• Task goal:
The copy must match the data below line for line and contain no images.

• Source information:
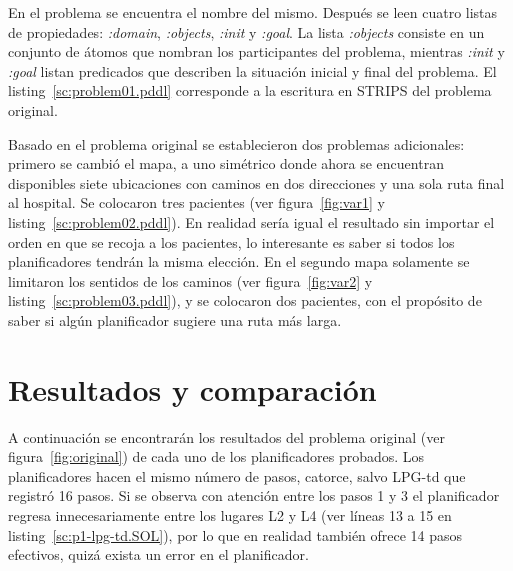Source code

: \documentclass[a4paper,12pt,twocolumn]{article}
\begin{document}


En el problema se encuentra el nombre del mismo. Después se leen cuatro listas de propiedades: \emph{:domain}, \emph{:objects}, \emph{:init} y \emph{:goal}. La lista \emph{:objects} consiste en un conjunto de átomos que nombran los participantes del problema, mientras \emph{:init} y \emph{:goal} listan predicados que describen la situación inicial y final del problema. El listing~\ref{sc:problem01.pddl} corresponde a la escritura en STRIPS del problema original.



Basado en el problema original se establecieron dos problemas adicionales: primero se cambió el mapa, a uno simétrico donde ahora se encuentran disponibles siete ubicaciones con caminos en dos direcciones y una sola ruta final al hospital. Se colocaron tres pacientes (ver figura~\ref{fig:var1} y listing~\ref{sc:problem02.pddl}). En realidad sería igual el resultado sin importar el orden en que se recoja a los pacientes, lo interesante es saber si todos los planificadores tendrán la misma elección. En el segundo mapa solamente se limitaron los sentidos de los caminos (ver figura~\ref{fig:var2} y listing~\ref{sc:problem03.pddl}), y se colocaron dos pacientes, con el propósito de saber si algún planificador sugiere una ruta más larga.




\section{Resultados y comparación}

A continuación se encontrarán los resultados del problema original (ver figura~\ref{fig:original}) de cada uno de los planificadores probados. Los planificadores hacen el mismo número de pasos, catorce, salvo LPG-td que registró 16 pasos. Si se observa con atención entre los pasos 1 y 3 el planificador regresa innecesariamente entre los lugares L2 y L4 (ver líneas 13 a 15 en listing~\ref{sc:p1-lpg-td.SOL}), por lo que en realidad también ofrece 14 pasos efectivos, quizá exista un error en el planificador.
\end{document}
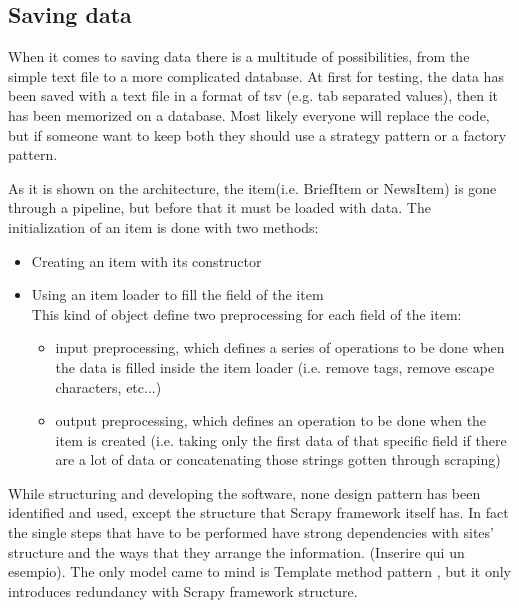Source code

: \subsection{Saving data}
When it comes to saving data there is a multitude of possibilities, from the simple text file to a more complicated database. 
At first for testing, the data has been saved with a text file in a format of tsv (e.g. tab separated values), then it has been memorized on a database. 
Most likely everyone will replace the code, but if someone want to keep both they should use a strategy pattern or a factory pattern.
\par
As it is shown on the architecture, the item(i.e. BriefItem or NewsItem) is gone through a pipeline, but before that it must be loaded with data.
The initialization of an item is done with two methods:
\begin{itemize}
	\item Creating an item with its constructor
	\item Using an item loader to fill the field of the item\\
	This kind of object define two preprocessing for each field of the item:
	\begin{itemize}
		\item input preprocessing, which defines a series of operations to be done when the data is filled inside the item loader (i.e. remove tags, remove escape characters, etc...)
		\item output preprocessing, which defines an operation to be done when the item is created (i.e. taking only the first data of that specific field if there are a lot of data or concatenating those strings gotten through scraping)
	\end{itemize}
\end{itemize}
\par While structuring and developing the software, none design pattern has been identified and used, except the structure that Scrapy framework itself has. In fact the single steps that have to be performed have strong dependencies with sites' structure and the ways that they arrange the information. (Inserire qui un esempio). The only model came to mind is Template method pattern \cite{templatepattern}, but it only introduces redundancy with Scrapy framework structure. 



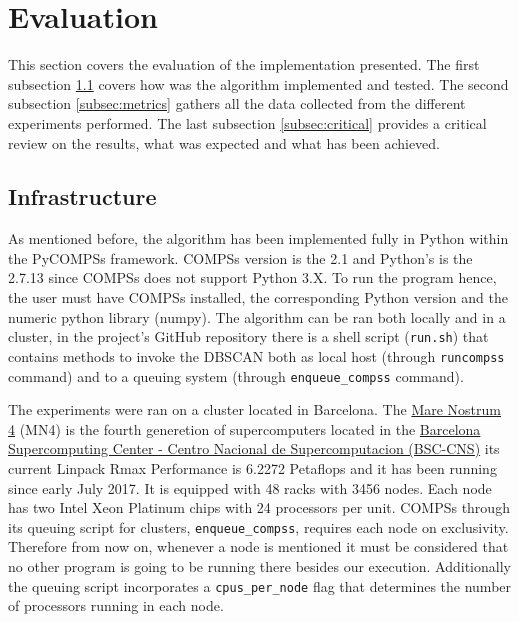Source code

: \documentclass[10pt,journal,compsoc]{IEEEtran}
\begin{document}
\section{Evaluation} \label{sec:performance}


This section covers the evaluation of the implementation presented. The first subsection \ref{subsec:infrastructure} covers how was the algorithm implemented and tested. The second subsection \ref{subsec:metrics} gathers all the data collected from the different experiments performed. The last subsection \ref{subsec:critical} provides a critical review on the results, what was expected and what has been achieved.

\subsection{Infrastructure} \label{subsec:infrastructure}

As mentioned before, the algorithm has been implemented fully in Python within the PyCOMPSs framework. COMPSs version is the 2.1 and Python's is the 2.7.13 since COMPSs does not support Python 3.X. To run the program hence, the user must have COMPSs installed, the corresponding Python version and the numeric python library (numpy). The algorithm can be ran both locally and in a cluster, in the project's GitHub repository there is a shell script (\texttt{run.sh}) that contains methods to invoke the DBSCAN both as local host (through \texttt{runcompss} command) and to a queuing system (through \texttt{enqueue\_compss} command). 

The experiments were ran on a cluster located in Barcelona. The \href{https://www.bsc.es/user-support/mn4.php#systemoverview}{Mare Nostrum 4} (MN4) is the fourth generetion of supercomputers located in the \href{https://www.bsc.es}{Barcelona Supercomputing Center - Centro Nacional de Supercomputacion (BSC-CNS)} its current Linpack Rmax Performance is 6.2272 Petaflops and it has been running since early July 2017. It is equipped with 48 racks with 3456 nodes. Each node has two Intel Xeon Platinum chips with 24 processors per unit. COMPSs through its queuing script for clusters, \texttt{enqueue\_compss}, requires each node on exclusivity. Therefore from now on, whenever a node is mentioned it must be considered that no other program is going to be running there besides our execution. Additionally the queuing script incorporates a \texttt{cpus\_per\_node} flag that determines the number of processors running in each node.
\end{document}
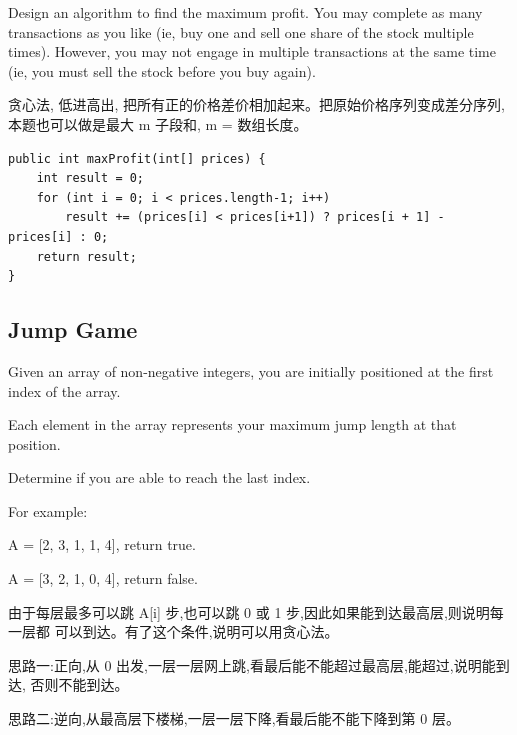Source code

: \documentclass[12pt]{book}
\begin{document}
Design an algorithm to find the maximum profit. You may complete as many transactions as you like (ie, buy one and sell one share of the stock multiple times). However, you may not engage in multiple transactions at the same time (ie, you must sell the stock before you buy again).

贪心法, 低进高出, 把所有正的价格差价相加起来。把原始价格序列变成差分序列, 本题也可以做是最大 m 子段和, m = 数组长度。

\lstset{language=java,label= ,caption= ,numbers=none}
\begin{lstlisting}
public int maxProfit(int[] prices) {
    int result = 0;
    for (int i = 0; i < prices.length-1; i++) 
        result += (prices[i] < prices[i+1]) ? prices[i + 1] - prices[i] : 0;
    return result;
}
\end{lstlisting}

\subsection{Jump Game}
\label{sec-13-1-4}
Given an array of non-negative integers, you are initially positioned at the first index of the array.

Each element in the array represents your maximum jump length at that position.

Determine if you are able to reach the last index.

For example:

A = [2, 3, 1, 1, 4], return true.

A = [3, 2, 1, 0, 4], return false.

由于每层最多可以跳 A[i] 步,也可以跳 0 或 1 步,因此如果能到达最高层,则说明每一层都
可以到达。有了这个条件,说明可以用贪心法。

思路一:正向,从 0 出发,一层一层网上跳,看最后能不能超过最高层,能超过,说明能到达,
否则不能到达。

思路二:逆向,从最高层下楼梯,一层一层下降,看最后能不能下降到第 0 层。
\end{document}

• Answer for the task:
Source code

: \documentclass[a4paper,12pt,twocolumn]{article}
\begin{document}


En el problema se encuentra el nombre del mismo. Después se leen cuatro listas de propiedades: \emph{:domain}, \emph{:objects}, \emph{:init} y \emph{:goal}. La lista \emph{:objects} consiste en un conjunto de átomos que nombran los participantes del problema, mientras \emph{:init} y \emph{:goal} listan predicados que describen la situación inicial y final del problema. El listing~\ref{sc:problem01.pddl} corresponde a la escritura en STRIPS del problema original.



Basado en el problema original se establecieron dos problemas adicionales: primero se cambió el mapa, a uno simétrico donde ahora se encuentran disponibles siete ubicaciones con caminos en dos direcciones y una sola ruta final al hospital. Se colocaron tres pacientes (ver figura~\ref{fig:var1} y listing~\ref{sc:problem02.pddl}). En realidad sería igual el resultado sin importar el orden en que se recoja a los pacientes, lo interesante es saber si todos los planificadores tendrán la misma elección. En el segundo mapa solamente se limitaron los sentidos de los caminos (ver figura~\ref{fig:var2} y listing~\ref{sc:problem03.pddl}), y se colocaron dos pacientes, con el propósito de saber si algún planificador sugiere una ruta más larga.




\section{Resultados y comparación}

A continuación se encontrarán los resultados del problema original (ver figura~\ref{fig:original}) de cada uno de los planificadores probados. Los planificadores hacen el mismo número de pasos, catorce, salvo LPG-td que registró 16 pasos. Si se observa con atención entre los pasos 1 y 3 el planificador regresa innecesariamente entre los lugares L2 y L4 (ver líneas 13 a 15 en listing~\ref{sc:p1-lpg-td.SOL}), por lo que en realidad también ofrece 14 pasos efectivos, quizá exista un error en el planificador.
\end{document}
Source code

: \subsection{Saving data}
When it comes to saving data there is a multitude of possibilities, from the simple text file to a more complicated database. 
At first for testing, the data has been saved with a text file in a format of tsv (e.g. tab separated values), then it has been memorized on a database. 
Most likely everyone will replace the code, but if someone want to keep both they should use a strategy pattern or a factory pattern.
\par
As it is shown on the architecture, the item(i.e. BriefItem or NewsItem) is gone through a pipeline, but before that it must be loaded with data.
The initialization of an item is done with two methods:
\begin{itemize}
	\item Creating an item with its constructor
	\item Using an item loader to fill the field of the item\\
	This kind of object define two preprocessing for each field of the item:
	\begin{itemize}
		\item input preprocessing, which defines a series of operations to be done when the data is filled inside the item loader (i.e. remove tags, remove escape characters, etc...)
		\item output preprocessing, which defines an operation to be done when the item is created (i.e. taking only the first data of that specific field if there are a lot of data or concatenating those strings gotten through scraping)
	\end{itemize}
\end{itemize}
\par While structuring and developing the software, none design pattern has been identified and used, except the structure that Scrapy framework itself has. In fact the single steps that have to be performed have strong dependencies with sites' structure and the ways that they arrange the information. (Inserire qui un esempio). The only model came to mind is Template method pattern \cite{templatepattern}, but it only introduces redundancy with Scrapy framework structure. 



Source code

: \documentclass[10pt,journal,compsoc]{IEEEtran}
\begin{document}
\section{Evaluation} \label{sec:performance}


This section covers the evaluation of the implementation presented. The first subsection \ref{subsec:infrastructure} covers how was the algorithm implemented and tested. The second subsection \ref{subsec:metrics} gathers all the data collected from the different experiments performed. The last subsection \ref{subsec:critical} provides a critical review on the results, what was expected and what has been achieved.

\subsection{Infrastructure} \label{subsec:infrastructure}

As mentioned before, the algorithm has been implemented fully in Python within the PyCOMPSs framework. COMPSs version is the 2.1 and Python's is the 2.7.13 since COMPSs does not support Python 3.X. To run the program hence, the user must have COMPSs installed, the corresponding Python version and the numeric python library (numpy). The algorithm can be ran both locally and in a cluster, in the project's GitHub repository there is a shell script (\texttt{run.sh}) that contains methods to invoke the DBSCAN both as local host (through \texttt{runcompss} command) and to a queuing system (through \texttt{enqueue\_compss} command). 

The experiments were ran on a cluster located in Barcelona. The \href{https://www.bsc.es/user-support/mn4.php#systemoverview}{Mare Nostrum 4} (MN4) is the fourth generetion of supercomputers located in the \href{https://www.bsc.es}{Barcelona Supercomputing Center - Centro Nacional de Supercomputacion (BSC-CNS)} its current Linpack Rmax Performance is 6.2272 Petaflops and it has been running since early July 2017. It is equipped with 48 racks with 3456 nodes. Each node has two Intel Xeon Platinum chips with 24 processors per unit. COMPSs through its queuing script for clusters, \texttt{enqueue\_compss}, requires each node on exclusivity. Therefore from now on, whenever a node is mentioned it must be considered that no other program is going to be running there besides our execution. Additionally the queuing script incorporates a \texttt{cpus\_per\_node} flag that determines the number of processors running in each node.
\end{document}
Source code

: \documentclass[12pt]{book}
\begin{document}
Design an algorithm to find the maximum profit. You may complete as many transactions as you like (ie, buy one and sell one share of the stock multiple times). However, you may not engage in multiple transactions at the same time (ie, you must sell the stock before you buy again).

贪心法, 低进高出, 把所有正的价格差价相加起来。把原始价格序列变成差分序列, 本题也可以做是最大 m 子段和, m = 数组长度。

\lstset{language=java,label= ,caption= ,numbers=none}
\begin{lstlisting}
public int maxProfit(int[] prices) {
    int result = 0;
    for (int i = 0; i < prices.length-1; i++) 
        result += (prices[i] < prices[i+1]) ? prices[i + 1] - prices[i] : 0;
    return result;
}
\end{lstlisting}

\subsection{Jump Game}
\label{sec-13-1-4}
Given an array of non-negative integers, you are initially positioned at the first index of the array.

Each element in the array represents your maximum jump length at that position.

Determine if you are able to reach the last index.

For example:

A = [2, 3, 1, 1, 4], return true.

A = [3, 2, 1, 0, 4], return false.

由于每层最多可以跳 A[i] 步,也可以跳 0 或 1 步,因此如果能到达最高层,则说明每一层都
可以到达。有了这个条件,说明可以用贪心法。

思路一:正向,从 0 出发,一层一层网上跳,看最后能不能超过最高层,能超过,说明能到达,
否则不能到达。

思路二:逆向,从最高层下楼梯,一层一层下降,看最后能不能下降到第 0 层。
\end{document}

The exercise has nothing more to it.